2. Set the required variables in a local copy of `terraform.tfvars`.
3. Run `terraform apply`.
### Environment Variables in Lambda
Set in the Lambda function configuration:
- `DIRECTUS_API_TOKEN`: Your Directus API token
- `DIRECTUS_BASE_URL`: Your Directus instance URL (optional)
### Scheduling
The Terraform configutaiton sets up a CloudWatch Events rule to run this function periodically.
## Troubleshooting
### Common Issues
1. **401 Unauthorized**: Check your `DIRECTUS_API_TOKEN`
2. **404 Not Found**: Verify `DIRECTUS_BASE_URL` and collection name (`blog`)

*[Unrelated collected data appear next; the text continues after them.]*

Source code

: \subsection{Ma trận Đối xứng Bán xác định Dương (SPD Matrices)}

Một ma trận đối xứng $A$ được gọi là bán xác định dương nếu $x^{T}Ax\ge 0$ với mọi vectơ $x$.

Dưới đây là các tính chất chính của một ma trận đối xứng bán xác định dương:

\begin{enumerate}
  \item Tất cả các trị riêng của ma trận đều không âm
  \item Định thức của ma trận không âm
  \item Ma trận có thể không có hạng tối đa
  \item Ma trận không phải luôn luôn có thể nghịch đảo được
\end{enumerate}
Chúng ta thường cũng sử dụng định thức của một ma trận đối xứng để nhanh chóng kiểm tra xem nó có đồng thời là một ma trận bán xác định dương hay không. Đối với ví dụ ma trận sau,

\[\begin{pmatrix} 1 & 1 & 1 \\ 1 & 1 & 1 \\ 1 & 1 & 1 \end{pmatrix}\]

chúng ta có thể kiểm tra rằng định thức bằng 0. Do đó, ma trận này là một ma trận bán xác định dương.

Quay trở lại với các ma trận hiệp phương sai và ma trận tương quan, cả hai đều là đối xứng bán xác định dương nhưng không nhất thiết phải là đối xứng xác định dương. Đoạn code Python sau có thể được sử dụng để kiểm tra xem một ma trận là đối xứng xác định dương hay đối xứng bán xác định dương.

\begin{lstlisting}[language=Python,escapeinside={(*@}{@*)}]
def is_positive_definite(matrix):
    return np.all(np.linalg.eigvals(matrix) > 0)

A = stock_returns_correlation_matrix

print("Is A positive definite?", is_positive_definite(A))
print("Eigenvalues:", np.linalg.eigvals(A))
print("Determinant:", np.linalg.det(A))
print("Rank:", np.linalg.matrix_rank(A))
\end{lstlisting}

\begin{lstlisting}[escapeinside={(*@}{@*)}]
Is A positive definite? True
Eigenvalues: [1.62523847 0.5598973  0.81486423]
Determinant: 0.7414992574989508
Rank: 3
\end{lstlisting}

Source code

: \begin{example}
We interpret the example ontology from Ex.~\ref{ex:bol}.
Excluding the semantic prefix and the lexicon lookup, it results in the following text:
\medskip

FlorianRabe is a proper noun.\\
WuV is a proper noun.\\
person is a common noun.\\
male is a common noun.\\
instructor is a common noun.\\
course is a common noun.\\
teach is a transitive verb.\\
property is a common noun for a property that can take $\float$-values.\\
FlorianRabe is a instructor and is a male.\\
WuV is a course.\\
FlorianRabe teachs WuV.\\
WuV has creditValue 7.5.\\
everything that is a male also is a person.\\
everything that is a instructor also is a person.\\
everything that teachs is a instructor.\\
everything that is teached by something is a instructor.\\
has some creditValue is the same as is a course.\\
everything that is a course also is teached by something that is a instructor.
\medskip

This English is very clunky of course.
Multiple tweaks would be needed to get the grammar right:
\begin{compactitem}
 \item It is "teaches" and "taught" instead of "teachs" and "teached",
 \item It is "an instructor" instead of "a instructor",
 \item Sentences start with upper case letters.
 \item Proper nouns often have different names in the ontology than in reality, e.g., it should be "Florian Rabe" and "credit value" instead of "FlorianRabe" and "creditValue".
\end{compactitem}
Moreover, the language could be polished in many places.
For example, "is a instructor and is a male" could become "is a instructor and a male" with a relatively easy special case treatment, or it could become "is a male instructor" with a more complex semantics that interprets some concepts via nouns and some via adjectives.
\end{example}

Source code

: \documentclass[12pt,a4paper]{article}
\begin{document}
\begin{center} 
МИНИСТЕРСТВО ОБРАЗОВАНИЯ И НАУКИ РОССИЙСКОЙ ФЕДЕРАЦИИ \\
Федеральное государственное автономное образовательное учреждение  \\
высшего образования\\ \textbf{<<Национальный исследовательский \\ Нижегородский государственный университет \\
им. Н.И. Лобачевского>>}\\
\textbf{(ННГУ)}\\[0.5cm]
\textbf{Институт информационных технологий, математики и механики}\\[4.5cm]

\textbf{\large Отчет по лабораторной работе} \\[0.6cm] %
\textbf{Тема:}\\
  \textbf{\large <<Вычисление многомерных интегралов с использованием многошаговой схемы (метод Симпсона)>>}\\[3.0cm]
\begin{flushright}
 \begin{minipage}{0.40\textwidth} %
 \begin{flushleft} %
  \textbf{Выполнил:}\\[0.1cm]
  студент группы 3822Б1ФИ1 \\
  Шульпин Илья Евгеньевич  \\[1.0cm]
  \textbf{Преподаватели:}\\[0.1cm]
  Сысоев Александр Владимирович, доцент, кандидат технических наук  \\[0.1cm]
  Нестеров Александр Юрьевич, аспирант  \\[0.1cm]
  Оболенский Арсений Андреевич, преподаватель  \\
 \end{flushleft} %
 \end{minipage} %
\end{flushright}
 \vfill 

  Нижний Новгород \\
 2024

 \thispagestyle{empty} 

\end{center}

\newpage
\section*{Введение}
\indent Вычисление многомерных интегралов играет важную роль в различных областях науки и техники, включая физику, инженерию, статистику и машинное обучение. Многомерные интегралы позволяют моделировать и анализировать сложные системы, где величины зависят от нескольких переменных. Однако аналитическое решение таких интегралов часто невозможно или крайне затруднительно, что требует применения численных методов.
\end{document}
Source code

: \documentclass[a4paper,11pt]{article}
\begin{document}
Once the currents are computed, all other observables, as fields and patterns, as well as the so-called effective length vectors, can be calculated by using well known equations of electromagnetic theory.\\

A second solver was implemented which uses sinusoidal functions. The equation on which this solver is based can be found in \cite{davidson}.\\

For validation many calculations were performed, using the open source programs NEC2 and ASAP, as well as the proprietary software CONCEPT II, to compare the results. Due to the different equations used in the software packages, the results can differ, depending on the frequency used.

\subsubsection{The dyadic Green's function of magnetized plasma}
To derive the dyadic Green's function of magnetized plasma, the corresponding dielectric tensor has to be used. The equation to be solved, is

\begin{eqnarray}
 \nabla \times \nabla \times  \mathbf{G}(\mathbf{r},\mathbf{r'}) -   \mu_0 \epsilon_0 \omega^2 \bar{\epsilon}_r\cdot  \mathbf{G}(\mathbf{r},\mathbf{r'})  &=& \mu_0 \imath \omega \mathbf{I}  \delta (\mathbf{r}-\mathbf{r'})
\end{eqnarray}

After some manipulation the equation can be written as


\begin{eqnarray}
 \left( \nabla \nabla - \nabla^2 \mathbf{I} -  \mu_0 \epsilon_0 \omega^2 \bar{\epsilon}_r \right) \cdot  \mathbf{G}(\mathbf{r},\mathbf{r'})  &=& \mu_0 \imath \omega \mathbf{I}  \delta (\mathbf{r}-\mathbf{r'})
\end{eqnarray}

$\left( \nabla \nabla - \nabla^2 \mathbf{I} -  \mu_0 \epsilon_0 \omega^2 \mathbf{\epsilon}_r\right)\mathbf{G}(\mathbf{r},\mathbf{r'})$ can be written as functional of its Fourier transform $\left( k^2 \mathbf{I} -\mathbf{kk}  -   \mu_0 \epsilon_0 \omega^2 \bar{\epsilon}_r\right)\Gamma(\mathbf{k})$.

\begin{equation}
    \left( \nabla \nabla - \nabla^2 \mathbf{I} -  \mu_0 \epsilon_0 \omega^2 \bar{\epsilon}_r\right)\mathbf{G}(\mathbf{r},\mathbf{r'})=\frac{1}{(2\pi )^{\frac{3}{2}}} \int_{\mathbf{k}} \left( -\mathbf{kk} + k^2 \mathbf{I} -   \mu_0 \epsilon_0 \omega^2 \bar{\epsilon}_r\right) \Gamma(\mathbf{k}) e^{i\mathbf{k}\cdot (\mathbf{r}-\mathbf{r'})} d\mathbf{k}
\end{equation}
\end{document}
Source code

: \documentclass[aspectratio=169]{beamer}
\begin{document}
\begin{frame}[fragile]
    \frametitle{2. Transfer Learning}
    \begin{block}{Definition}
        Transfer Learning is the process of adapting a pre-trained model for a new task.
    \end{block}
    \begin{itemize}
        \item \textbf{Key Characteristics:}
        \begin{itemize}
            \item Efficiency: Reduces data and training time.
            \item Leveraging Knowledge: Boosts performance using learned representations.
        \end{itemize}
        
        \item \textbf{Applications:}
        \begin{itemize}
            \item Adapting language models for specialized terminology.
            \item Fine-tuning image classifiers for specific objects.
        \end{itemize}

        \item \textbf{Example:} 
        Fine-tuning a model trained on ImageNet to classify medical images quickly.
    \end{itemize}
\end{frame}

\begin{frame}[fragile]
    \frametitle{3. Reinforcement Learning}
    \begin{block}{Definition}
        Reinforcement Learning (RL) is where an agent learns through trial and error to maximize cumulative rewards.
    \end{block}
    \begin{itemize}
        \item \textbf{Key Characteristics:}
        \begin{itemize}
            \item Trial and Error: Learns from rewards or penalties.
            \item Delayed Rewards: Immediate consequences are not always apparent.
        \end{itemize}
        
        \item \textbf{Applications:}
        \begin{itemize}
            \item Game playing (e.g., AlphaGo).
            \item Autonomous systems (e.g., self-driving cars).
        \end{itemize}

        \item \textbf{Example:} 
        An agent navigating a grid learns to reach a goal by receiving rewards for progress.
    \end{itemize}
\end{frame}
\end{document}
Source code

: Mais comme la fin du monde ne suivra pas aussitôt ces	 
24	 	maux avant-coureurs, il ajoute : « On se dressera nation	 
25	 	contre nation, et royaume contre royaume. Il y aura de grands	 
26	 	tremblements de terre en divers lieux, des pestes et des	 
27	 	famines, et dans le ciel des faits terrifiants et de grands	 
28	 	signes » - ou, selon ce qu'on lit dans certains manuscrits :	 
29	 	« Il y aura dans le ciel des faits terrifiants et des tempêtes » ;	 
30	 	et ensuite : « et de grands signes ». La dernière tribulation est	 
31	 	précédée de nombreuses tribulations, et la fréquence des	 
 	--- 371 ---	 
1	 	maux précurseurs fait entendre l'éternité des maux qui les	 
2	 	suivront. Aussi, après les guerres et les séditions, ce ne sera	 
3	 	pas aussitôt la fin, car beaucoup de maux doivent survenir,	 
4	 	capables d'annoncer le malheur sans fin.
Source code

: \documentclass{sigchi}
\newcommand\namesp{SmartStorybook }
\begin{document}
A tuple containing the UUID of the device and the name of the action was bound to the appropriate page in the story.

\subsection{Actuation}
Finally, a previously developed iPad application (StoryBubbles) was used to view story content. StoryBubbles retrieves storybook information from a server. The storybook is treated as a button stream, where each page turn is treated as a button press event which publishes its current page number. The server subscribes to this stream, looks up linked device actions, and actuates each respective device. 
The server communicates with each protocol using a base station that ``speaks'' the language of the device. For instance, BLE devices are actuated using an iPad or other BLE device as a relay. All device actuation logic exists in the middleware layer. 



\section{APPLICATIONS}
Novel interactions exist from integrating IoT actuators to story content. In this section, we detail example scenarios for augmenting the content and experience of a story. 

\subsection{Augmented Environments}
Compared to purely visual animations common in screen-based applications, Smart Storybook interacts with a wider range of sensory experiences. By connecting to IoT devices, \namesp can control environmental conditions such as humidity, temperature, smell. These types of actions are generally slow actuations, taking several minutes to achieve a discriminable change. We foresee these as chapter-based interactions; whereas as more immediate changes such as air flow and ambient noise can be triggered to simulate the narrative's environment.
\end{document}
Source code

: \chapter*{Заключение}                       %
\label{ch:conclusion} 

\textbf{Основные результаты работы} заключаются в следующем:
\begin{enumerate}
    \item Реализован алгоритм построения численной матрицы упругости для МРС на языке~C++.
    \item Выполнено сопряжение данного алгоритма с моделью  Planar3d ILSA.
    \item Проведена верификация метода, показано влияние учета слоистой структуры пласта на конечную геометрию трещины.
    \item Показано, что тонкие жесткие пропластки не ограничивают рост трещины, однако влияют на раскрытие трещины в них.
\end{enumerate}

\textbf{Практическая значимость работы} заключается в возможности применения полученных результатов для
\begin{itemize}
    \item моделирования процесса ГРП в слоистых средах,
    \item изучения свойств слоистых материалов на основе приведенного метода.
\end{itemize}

3. **RSS Parse Errors**: Check if the RSS feed is accessible and valid
4. **Date Parse Failures**: Usually logged as warnings and don't stop processing
### Testing Connection
The function will fail fast if it can't connect to Directus, making debugging easier.
## Development
### Local Development Setup
```bash
# Clone and navigate to the blog_scraper directory
cd serverless/blog_scraper
# Install dependencies
uv init
# Set environment variables
export DIRECTUS_API_TOKEN="your_token"
export DIRECTUS_BASE_URL="https://cms.deflock.me"
# Run locally
uv run main.py
```
### Testing with Different RSS Feeds
To test with a different RSS feed, modify the `rss_url` in the `BlogScraper.__init__` method.